If an the counter drug isn’t working or you’d rather take prescription medications, make an appointment to see your doctor. The doctor may want to run some test — maybe even a sleep study called a polysomnography — in order to rule out other potential medical issues that could be causing your sleep problems.
Before you go into the doctor, think about the symptoms of your sleeping problems. Different sleep aids treat different symptoms, so your doctor will need to know what kinds of problems you’re having. Do you have trouble falling asleep? Or is your problem that you wake up in the middle of the night and can’t fall back asleep? Perhaps both?
These medications help you fall asleep:
• Rozerem (ramelteon)
• Halcion (triazolam)
• Sonata (zaleplon)
• Edluar/Ambien (zolpidem)
These medications will help you stay asleep:
• Prosom (estazolam)
• Restoril (temazepam)
These medications will do both:
• Lunesta (eszopiclone)
• Ambien CR (zolpidem)
Ambien is listed twice, because Ambien CR is a newer version of Ambien and contains an extra layer. The second layer contains a delayed-release medication that releases while you sleep and may help you sleep better.

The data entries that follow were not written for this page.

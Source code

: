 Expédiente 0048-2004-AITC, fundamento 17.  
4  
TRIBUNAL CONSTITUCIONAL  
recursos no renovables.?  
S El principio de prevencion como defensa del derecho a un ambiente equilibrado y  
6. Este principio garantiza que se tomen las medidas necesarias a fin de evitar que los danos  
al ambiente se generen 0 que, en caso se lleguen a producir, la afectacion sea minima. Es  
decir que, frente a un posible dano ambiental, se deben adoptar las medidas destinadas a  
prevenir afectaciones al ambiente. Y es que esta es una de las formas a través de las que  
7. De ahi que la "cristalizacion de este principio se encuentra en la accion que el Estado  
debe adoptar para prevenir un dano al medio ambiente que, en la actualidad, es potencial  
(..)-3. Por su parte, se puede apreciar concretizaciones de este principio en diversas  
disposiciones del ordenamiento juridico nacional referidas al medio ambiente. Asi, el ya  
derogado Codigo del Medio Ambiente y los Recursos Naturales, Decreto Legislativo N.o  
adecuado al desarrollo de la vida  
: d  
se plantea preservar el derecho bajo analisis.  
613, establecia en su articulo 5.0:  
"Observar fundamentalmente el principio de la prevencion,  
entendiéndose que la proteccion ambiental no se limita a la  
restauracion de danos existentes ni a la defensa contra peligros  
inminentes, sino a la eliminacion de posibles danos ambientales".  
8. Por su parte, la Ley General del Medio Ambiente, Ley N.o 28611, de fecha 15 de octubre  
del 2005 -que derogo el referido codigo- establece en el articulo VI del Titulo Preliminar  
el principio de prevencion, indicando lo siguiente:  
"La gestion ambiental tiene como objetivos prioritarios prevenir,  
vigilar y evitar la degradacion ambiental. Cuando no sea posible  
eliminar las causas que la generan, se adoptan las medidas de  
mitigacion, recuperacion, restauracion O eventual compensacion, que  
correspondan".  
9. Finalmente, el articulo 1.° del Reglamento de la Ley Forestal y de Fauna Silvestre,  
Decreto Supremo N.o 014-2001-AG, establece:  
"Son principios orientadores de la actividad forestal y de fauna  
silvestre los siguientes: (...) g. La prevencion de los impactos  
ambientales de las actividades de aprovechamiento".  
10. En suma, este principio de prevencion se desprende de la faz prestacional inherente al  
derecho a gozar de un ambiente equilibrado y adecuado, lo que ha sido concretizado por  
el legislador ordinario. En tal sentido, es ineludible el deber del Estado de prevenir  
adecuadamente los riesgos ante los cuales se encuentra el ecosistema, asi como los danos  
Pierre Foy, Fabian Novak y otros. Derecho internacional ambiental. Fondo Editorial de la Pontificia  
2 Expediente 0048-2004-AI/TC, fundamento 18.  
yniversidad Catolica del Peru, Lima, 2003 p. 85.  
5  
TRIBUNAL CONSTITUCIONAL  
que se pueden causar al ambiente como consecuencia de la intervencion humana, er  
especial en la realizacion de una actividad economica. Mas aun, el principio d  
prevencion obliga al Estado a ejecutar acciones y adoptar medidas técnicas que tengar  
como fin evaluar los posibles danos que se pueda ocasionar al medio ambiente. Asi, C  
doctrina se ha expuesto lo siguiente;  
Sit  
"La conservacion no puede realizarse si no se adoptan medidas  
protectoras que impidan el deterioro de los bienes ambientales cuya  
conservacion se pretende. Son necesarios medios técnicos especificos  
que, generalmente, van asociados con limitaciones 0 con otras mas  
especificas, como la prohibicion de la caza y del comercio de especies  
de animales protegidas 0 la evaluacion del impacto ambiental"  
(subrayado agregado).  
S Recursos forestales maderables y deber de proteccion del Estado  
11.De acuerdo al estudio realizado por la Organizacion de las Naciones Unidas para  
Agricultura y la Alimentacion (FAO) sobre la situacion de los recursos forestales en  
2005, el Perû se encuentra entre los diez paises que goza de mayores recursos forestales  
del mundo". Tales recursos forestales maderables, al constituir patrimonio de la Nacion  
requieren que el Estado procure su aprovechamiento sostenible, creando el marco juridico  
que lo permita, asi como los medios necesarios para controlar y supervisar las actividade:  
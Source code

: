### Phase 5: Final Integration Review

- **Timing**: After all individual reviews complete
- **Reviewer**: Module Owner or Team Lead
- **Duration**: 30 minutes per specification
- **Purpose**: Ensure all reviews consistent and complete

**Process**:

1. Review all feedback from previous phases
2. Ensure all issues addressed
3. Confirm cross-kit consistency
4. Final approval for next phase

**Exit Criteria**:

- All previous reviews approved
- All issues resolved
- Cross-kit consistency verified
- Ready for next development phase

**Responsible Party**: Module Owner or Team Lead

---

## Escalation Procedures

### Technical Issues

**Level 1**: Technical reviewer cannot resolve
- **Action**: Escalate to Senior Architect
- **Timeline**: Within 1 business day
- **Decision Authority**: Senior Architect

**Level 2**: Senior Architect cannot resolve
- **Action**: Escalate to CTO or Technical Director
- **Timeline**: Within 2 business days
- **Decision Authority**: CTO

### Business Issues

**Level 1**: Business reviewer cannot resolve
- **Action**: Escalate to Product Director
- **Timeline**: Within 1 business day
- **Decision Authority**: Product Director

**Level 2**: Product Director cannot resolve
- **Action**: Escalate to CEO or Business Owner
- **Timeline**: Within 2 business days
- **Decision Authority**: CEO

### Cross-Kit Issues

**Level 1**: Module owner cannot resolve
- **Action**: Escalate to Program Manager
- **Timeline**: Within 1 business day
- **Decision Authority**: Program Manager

Ambien CR and Lunesta are the drugs you’ve most likely heard about because of heavy advertisements. Ambien has the rooster that keeps people up at night while Lunesta’s advertisements feature the glowing butterflies. While those are certainly potential options to discuss with your doctor, there are plenty of additional medications available. Many of them, like Halcion and the original Ambien, are available as generics, which are usually cheaper. If that’s important to you, remember to discuss the option of generic medications with your doctor.
You’ll also want to discuss the side effects of the drugs; some can stay in your bloodstream after you wake up and potentially cause daytime drowsiness. Others can interact with some medications, so be sure to discuss other medications you take with your doctor.
While current drugs are relatively safe, there’s some risk of dependence. It’s likely that your doctor will only prescribe the drug for 2 weeks to decrease the chance of dependence.
Not every medication works for every person sleep better, so talk to your doctor if the prescribed drug isn’t treating your symptoms. As you can see from the list above, there are plenty of options if you need a little extra help sleeping.